CounTR: Transformer-based Generalised Visual Counting
https://verg-avesta.github.io/CounTR_Webpage/
MIT License
92 stars 9 forks source link

Zero count with this image #16

Closed jaideep11061982 closed 1 year ago

jaideep11061982 commented 1 year ago

Any reason why should model return zero count with this image. I marked some boxes each row of shelf and passed along as exempler @Verg-Avesta https://drive.google.com/file/d/1LHE8nzhVNk_e7gteL9SvBxG8TBQYcgt3/view?usp=share_link

While from same image if I pass per shelf i get the count as per models performance.

Verg-Avesta commented 1 year ago

The model is based on self-similarity of the images, so it will be confused if the exemplars are very different.

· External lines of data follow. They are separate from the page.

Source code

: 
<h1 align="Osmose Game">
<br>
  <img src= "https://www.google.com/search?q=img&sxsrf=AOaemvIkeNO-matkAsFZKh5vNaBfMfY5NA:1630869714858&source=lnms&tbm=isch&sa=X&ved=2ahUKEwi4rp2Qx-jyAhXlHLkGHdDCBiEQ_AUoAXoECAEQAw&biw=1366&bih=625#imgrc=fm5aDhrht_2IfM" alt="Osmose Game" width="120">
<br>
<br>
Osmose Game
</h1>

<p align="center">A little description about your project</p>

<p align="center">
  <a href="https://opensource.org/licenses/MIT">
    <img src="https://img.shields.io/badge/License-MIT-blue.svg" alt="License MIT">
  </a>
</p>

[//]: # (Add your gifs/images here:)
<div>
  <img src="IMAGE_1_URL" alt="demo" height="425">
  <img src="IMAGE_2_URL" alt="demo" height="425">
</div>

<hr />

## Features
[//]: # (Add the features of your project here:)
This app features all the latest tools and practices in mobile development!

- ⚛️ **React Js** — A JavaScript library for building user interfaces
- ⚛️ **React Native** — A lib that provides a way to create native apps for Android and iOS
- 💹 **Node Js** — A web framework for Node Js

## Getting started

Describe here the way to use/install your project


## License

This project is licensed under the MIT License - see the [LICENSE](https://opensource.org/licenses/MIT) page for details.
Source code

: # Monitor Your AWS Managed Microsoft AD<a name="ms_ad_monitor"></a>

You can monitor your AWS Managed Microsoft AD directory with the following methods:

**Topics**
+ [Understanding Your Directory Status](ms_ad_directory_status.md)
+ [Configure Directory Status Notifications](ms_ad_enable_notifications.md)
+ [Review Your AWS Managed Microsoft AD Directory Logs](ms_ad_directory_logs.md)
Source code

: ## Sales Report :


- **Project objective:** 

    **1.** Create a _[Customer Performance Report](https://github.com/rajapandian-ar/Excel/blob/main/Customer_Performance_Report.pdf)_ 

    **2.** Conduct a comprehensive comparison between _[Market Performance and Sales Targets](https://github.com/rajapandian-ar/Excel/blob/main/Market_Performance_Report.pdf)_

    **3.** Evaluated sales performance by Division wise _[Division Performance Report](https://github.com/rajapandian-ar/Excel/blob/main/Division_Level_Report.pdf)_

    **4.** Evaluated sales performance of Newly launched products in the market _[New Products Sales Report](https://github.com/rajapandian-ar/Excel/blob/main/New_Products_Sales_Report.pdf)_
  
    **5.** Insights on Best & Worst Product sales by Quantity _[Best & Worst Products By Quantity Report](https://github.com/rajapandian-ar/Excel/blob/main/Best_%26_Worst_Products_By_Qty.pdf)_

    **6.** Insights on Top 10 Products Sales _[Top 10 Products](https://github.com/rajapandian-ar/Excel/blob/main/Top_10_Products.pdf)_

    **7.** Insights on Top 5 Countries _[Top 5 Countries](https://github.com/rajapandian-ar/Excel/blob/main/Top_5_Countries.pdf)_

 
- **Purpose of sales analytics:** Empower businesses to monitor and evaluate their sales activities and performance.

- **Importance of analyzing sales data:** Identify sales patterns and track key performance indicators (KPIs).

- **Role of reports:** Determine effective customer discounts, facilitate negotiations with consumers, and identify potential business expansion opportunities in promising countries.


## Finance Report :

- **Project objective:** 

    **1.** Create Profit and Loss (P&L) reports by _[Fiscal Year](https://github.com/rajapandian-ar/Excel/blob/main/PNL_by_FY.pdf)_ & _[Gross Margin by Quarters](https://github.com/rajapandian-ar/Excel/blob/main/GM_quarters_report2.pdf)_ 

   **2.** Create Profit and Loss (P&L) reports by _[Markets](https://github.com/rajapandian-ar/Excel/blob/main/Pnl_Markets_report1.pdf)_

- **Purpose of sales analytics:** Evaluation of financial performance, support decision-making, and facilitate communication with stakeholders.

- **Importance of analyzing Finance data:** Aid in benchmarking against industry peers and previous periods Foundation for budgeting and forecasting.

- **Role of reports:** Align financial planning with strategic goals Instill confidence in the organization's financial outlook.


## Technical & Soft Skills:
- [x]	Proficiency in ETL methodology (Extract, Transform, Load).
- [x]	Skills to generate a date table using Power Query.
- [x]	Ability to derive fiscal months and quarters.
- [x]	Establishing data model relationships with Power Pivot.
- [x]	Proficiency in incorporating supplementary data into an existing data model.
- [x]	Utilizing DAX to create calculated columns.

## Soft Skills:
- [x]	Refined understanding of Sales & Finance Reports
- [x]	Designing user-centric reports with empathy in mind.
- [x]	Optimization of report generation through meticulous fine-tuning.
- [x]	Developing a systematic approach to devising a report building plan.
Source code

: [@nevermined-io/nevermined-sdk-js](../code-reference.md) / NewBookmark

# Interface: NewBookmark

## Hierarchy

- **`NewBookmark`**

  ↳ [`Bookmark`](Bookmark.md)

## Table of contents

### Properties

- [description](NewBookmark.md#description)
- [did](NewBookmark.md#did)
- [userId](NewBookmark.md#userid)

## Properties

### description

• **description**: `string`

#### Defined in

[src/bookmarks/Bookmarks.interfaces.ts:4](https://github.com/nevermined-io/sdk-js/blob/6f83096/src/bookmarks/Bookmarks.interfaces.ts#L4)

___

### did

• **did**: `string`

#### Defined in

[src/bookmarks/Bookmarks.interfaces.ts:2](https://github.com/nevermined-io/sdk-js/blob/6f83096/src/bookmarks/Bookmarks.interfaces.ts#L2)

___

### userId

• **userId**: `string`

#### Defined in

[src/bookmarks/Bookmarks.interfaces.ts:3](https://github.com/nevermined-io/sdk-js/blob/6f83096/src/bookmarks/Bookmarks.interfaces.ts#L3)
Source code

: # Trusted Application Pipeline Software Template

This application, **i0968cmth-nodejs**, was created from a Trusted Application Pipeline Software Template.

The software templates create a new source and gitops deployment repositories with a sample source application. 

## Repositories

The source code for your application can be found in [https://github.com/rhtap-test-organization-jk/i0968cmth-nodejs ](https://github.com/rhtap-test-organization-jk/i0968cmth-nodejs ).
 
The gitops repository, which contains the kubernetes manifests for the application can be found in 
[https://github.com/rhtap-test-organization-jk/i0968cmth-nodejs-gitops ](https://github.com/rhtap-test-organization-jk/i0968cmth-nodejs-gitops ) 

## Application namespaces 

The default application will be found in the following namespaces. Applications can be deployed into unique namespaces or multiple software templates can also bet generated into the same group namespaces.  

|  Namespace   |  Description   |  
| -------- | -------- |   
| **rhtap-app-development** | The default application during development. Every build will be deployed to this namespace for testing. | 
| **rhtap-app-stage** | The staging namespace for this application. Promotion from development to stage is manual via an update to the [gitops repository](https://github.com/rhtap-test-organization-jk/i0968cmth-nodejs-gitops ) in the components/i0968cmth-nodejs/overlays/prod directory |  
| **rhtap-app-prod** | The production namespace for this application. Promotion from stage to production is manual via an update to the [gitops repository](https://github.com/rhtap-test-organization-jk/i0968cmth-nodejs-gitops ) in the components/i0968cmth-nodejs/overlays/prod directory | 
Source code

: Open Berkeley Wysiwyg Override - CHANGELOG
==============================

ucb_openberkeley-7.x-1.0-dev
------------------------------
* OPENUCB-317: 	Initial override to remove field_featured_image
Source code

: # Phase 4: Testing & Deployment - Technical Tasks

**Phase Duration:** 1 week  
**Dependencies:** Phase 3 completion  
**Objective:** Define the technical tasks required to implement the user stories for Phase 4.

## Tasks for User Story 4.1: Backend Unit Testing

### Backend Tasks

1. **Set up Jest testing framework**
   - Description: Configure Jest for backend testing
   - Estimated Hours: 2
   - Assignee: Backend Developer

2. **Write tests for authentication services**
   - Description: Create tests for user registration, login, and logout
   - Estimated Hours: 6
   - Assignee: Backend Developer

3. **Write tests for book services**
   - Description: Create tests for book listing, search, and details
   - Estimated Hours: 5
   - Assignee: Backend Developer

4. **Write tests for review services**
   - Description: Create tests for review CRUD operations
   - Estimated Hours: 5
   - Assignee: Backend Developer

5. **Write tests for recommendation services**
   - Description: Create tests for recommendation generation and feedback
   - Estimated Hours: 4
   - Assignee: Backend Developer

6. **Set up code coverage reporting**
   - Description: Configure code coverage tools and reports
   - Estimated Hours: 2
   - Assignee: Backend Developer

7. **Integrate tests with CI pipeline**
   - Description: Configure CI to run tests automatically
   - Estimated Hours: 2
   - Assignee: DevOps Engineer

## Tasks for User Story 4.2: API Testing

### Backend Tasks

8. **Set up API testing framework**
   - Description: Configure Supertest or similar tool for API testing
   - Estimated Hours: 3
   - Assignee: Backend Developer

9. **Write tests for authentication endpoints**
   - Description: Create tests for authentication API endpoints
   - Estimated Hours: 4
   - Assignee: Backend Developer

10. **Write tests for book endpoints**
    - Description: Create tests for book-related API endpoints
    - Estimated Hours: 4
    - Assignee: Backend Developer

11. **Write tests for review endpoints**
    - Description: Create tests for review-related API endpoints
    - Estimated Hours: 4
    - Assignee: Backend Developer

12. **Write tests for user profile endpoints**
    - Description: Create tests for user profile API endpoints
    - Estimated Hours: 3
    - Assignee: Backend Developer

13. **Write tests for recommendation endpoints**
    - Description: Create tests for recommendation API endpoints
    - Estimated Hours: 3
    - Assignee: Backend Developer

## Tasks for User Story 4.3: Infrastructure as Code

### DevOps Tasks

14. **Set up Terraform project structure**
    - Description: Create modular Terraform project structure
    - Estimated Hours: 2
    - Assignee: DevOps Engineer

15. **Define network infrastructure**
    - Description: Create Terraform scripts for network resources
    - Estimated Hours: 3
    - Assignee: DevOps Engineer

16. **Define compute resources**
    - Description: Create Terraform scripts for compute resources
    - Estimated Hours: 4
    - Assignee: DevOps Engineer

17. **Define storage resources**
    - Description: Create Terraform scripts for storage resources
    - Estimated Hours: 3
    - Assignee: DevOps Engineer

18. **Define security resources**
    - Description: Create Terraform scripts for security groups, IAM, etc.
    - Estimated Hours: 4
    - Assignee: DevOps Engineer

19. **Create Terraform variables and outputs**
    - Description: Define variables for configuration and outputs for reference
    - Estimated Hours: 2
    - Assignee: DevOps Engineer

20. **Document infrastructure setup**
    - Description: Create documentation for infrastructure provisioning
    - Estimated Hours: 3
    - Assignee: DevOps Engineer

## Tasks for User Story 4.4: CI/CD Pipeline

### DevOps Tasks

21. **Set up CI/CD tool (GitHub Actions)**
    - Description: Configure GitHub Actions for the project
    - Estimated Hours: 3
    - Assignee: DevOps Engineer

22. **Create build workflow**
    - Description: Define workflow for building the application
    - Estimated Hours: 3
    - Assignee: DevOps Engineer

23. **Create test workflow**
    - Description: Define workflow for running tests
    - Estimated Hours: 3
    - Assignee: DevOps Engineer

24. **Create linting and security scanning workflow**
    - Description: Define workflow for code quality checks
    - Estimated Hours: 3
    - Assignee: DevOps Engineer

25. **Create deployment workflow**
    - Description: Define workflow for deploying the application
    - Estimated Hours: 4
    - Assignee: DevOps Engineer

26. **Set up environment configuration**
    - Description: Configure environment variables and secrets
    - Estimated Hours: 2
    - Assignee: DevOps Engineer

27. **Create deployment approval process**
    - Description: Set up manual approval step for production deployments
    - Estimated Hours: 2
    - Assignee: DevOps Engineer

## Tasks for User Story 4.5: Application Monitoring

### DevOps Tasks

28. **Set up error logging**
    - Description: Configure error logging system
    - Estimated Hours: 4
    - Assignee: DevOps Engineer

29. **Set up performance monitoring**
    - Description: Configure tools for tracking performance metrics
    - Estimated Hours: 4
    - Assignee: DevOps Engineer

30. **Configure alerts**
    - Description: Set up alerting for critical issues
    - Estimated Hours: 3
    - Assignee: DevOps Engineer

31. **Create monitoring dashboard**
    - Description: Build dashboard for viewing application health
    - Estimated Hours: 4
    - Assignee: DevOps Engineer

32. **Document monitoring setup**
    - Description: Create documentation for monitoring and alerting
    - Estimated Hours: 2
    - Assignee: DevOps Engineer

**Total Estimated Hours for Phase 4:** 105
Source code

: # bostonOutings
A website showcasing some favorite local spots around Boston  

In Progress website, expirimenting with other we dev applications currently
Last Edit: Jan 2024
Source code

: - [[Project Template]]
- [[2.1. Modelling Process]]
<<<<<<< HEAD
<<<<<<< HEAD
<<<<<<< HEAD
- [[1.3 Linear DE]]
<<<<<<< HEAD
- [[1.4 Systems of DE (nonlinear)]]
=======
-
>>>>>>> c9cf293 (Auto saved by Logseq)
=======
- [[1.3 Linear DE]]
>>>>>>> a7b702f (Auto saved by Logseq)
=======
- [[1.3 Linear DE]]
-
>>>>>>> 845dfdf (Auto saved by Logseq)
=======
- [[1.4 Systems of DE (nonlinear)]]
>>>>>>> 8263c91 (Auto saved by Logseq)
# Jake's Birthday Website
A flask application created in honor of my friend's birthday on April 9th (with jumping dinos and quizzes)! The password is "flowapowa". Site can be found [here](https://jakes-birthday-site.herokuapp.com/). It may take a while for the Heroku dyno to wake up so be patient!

jaideep11061982 commented 1 year ago

@Verg-Avesta if we fine tune to such images. Will it be able to work ? In that case what should be density map for such images, Binary only?

Verg-Avesta commented 1 year ago

No, it won't work. It's against the basic assumption of our model.

jaideep11061982 commented 1 year ago

@Verg-Avesta 1) could you for me tell that assumption once again As I read first para in your paper "In this paper, we consider the problem of generalised visual object counting, with the goal of developing a computational model for counting the number of objects from arbitrary semantic categories, using arbitrary number of “exemplars”, i.e. zero-shot or fewshot counting. To this end, we make the following four contributions: (1) We introduce a novel transformer-based architecture for generalised visual object counting, termed as Counting TRansformer (CounTR), which explicitly captures the similarity between image patches or with given “exemplars” using the attention mechanism;"

I am unable to figure out which assumption is getting violated by the first image. At first i thought it could be data domain difference that could be causing in the issues . In one of our discussions you had mentioned that model is robust to class/shape/color of the objects we count so just trying to understand

2) Interestingly for this image which is cropped from (1st shelf) first image only that show up as full rack, gives the count of 7 . I am just wondering what is working as per the assumption here ,if you could help understand https://drive.google.com/file/d/1P2I-L9t5cJUi5X04nWGb0OkBWDpbSTI5/view?usp=share_link

I highly appreciate your time in answering all qs in quick time

Verg-Avesta commented 1 year ago

The basic assumption is that the images processed should have strong self-similarity. Therefore, we can use the attention mechanism to capture such self-similarity and count the objects. If the exemplars vary too much, the model will be confused about which object to count.

At that time, I mentioned that the model "is robust to small differences in color, shape, and size", and this is due to the data augmentation we used in fine-tuning. The model is robust to small differences in the objects' appearance like color,shape and so on. And the model is definitely not robust to the change of object's class.

For the image of 1st shelf, I think it's just a coincidence. The model's result will be unreliable if the exemplars do not belong to the same category.